News about the SEC subpoenaing Sam Antar for 37,000 documents in their investigation of a California-based research firm called the Fraud Discovery Institute, a company belonging to Barry Minkow, another criminal turned whistleblower, continues to spread.  Here’s Henry Blodget’s take on the question of who and what the SEC should be subpoenaing. – Ilene 

SEC Has Launched Investigation Of InterOil (IOC) Skeptics And Wants Their Emails To The Media

Courtesy of Henry Blodget at Clusterstock 

We’ve written extensively about controversial oil-and-gas exploration company InterOil (IOC).

Some people think the company has discovered highly valuable oil and gas reserves in the jungles of Papua New Guinea and that the stock will continue to be a home run.  Others think the company is basically a gigantic fraud.

Among those in the latter camp is reformed fraudster Barry Minkow, whose company Fraud Detection Institute sells research to big investors and is now engaged in trying to blow the lid off what he sees as an InterOil (IOC) fraud.

Barr Minkow

Barry Minkow (in earlier days)

As the SEC’s earlier investigations of shortsellers David Einhorn and Bill Ackman has demonstrated, when a company’s stock is performing well, as InterOil’s is, the SEC tends to go after the company’s critics and shortsellers rather than the company itself–a habit that is bewildering and infuriating to those who respect the fundamental work shortsellers do.  And that seems to be what the SEC is doing in this case.

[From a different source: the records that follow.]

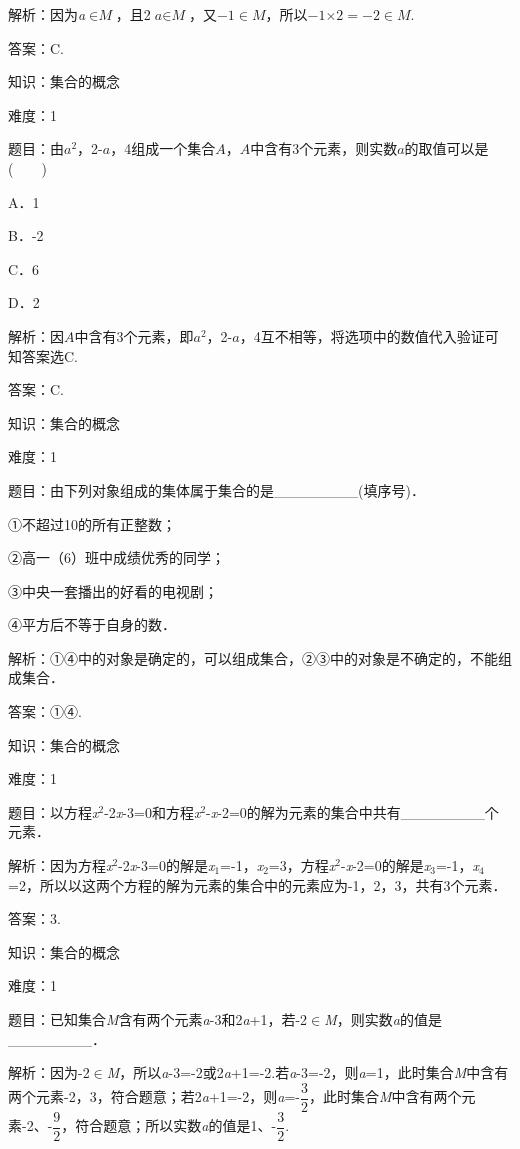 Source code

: \documentclass{article} %
\begin{document}
解析：因为\textit{a}$\mathrm{\in}\textit{M}$，且2$\textit{a}\mathrm{\in}\textit{M}$，又$-1\mathrm{\in}\textit{M}$，所以$-1\mathrm{\times}2=-2\mathrm{\in}\textit{M}$.

答案：C.

知识：集合的概念

难度：1

题目：由$\textit{a}{}^{2}$，2-$\textit{a}$，4组成一个集合$\textit{A}$，$\textit{A}$中含有3个元素，则实数$\textit{a}$的取值可以是(　　)

A．1  

B．-2  

C．6  

D．2

解析：因$\textit{A}$中含有3个元素，即$\textit{a}{}^{2}$，2-$\textit{a}$，4互不相等，将选项中的数值代入验证可知答案选C.

答案：C.

知识：集合的概念

难度：1

题目：由下列对象组成的集体属于集合的是\_\_\_\_\_\_\_\_(填序号)．

①不超过10的所有正整数；

②高一（6）班中成绩优秀的同学；

③中央一套播出的好看的电视剧；

④平方后不等于自身的数．

解析：①④中的对象是确定的，可以组成集合，②③中的对象是不确定的，不能组成集合．

答案：①④.

知识：集合的概念

难度：1

题目：以方程\textit{x}${}^{2}$-2\textit{x}-3=0和方程\textit{x}${}^{2}$-\textit{x}-2=0的解为元素的集合中共有\_\_\_\_\_\_\_\_个元素．

解析：因为方程\textit{x}${}^{2}$-2\textit{x}-3=0的解是\textit{x}${}_{1}$=-1，\textit{x}${}_{2}$=3，方程\textit{x}${}^{2}$-\textit{x}-2=0的解是\textit{x}${}_{3}$=-1，\textit{x}${}_{4}$=2，所以以这两个方程的解为元素的集合中的元素应为-1，2，3，共有3个元素．

答案：3.

知识：集合的概念

难度：1

题目：已知集合\textit{M}含有两个元素\textit{a}-3和2\textit{a}+1，若-2$\mathrm{\in}$\textit{M}，则实数\textit{a}的值是\_\_\_\_\_\_\_\_．

解析：因为-2$\mathrm{\in}$\textit{M}，所以\textit{a}-3=-2或2\textit{a}+1=-2.若\textit{a}-3=-2，则\textit{a}=1，此时集合\textit{M}中含有两个元素-2，3，符合题意；若2\textit{a}+1=-2，则\textit{a}=-$\dfrac{3}{2}$，此时集合\textit{M}中含有两个元素-2、-$\dfrac{9}{2}$，符合题意；所以实数\textit{a}的值是1、-$\dfrac{3}{2}$.
\end{document}
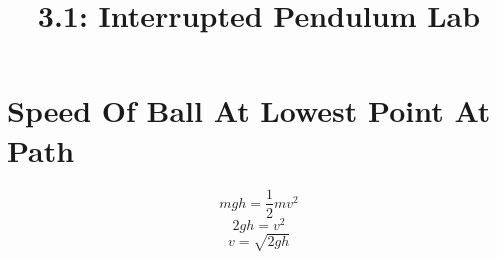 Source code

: \documentclass{article}
\title{3.1: Interrupted Pendulum Lab}
\begin{document}
\section{Speed Of Ball At Lowest Point At Path}
\[mgh = \frac{1}{2}mv^2\]
\[2gh = v^2\]
\[v = \sqrt{2gh}\]
\end{document}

At Portfolio.com, Gary Weiss reports that the SEC has subpoenaed Minkow and Sam Antar [SEC Crazy Talk, below], another former convicted felon turned whistleblower, to find out what they have been saying about InterOil and other companies in their communications to shortsellers.  In a twist that will frighten advocates of free speech and journalist shield laws, the SEC is also subpoenaing communications Minkow and Antar had with journalists.

The target of the investigation is a California-based research firm called the Fraud Discovery Institute. [Sam] Antar happens to be friends with FDI’s owner Barry Minkow. And, like Minkow, Antar is a noted whistleblower on white-collar crime and securities fraud. He’s a former fraudster who masterminded the Crazy Eddie stock fraud in the 1980s. Minkow served time in prison for the ZZZZ Best stock swindle, but now is an ordained minister and preaches the straight and narrow.

The subpoenas to both men sought documents concerning companies FDI has criticized, namely InterOil Corp., Lennar Corp., Pre-Paid Legal Services Inc., Medifast Inc., Herbalife Ltd., and Usana Health Sciences Inc. The SEC wants to know what contacts Minkow and Antar have had with a bunch of people on these companies, all apparently short-sellers—horrors!—but with three notable exceptions. What gives this little-known story—here’s the only press coverage—a strange odor is that the SEC wants to know from both Minkow and Antar what they have been saying to the media.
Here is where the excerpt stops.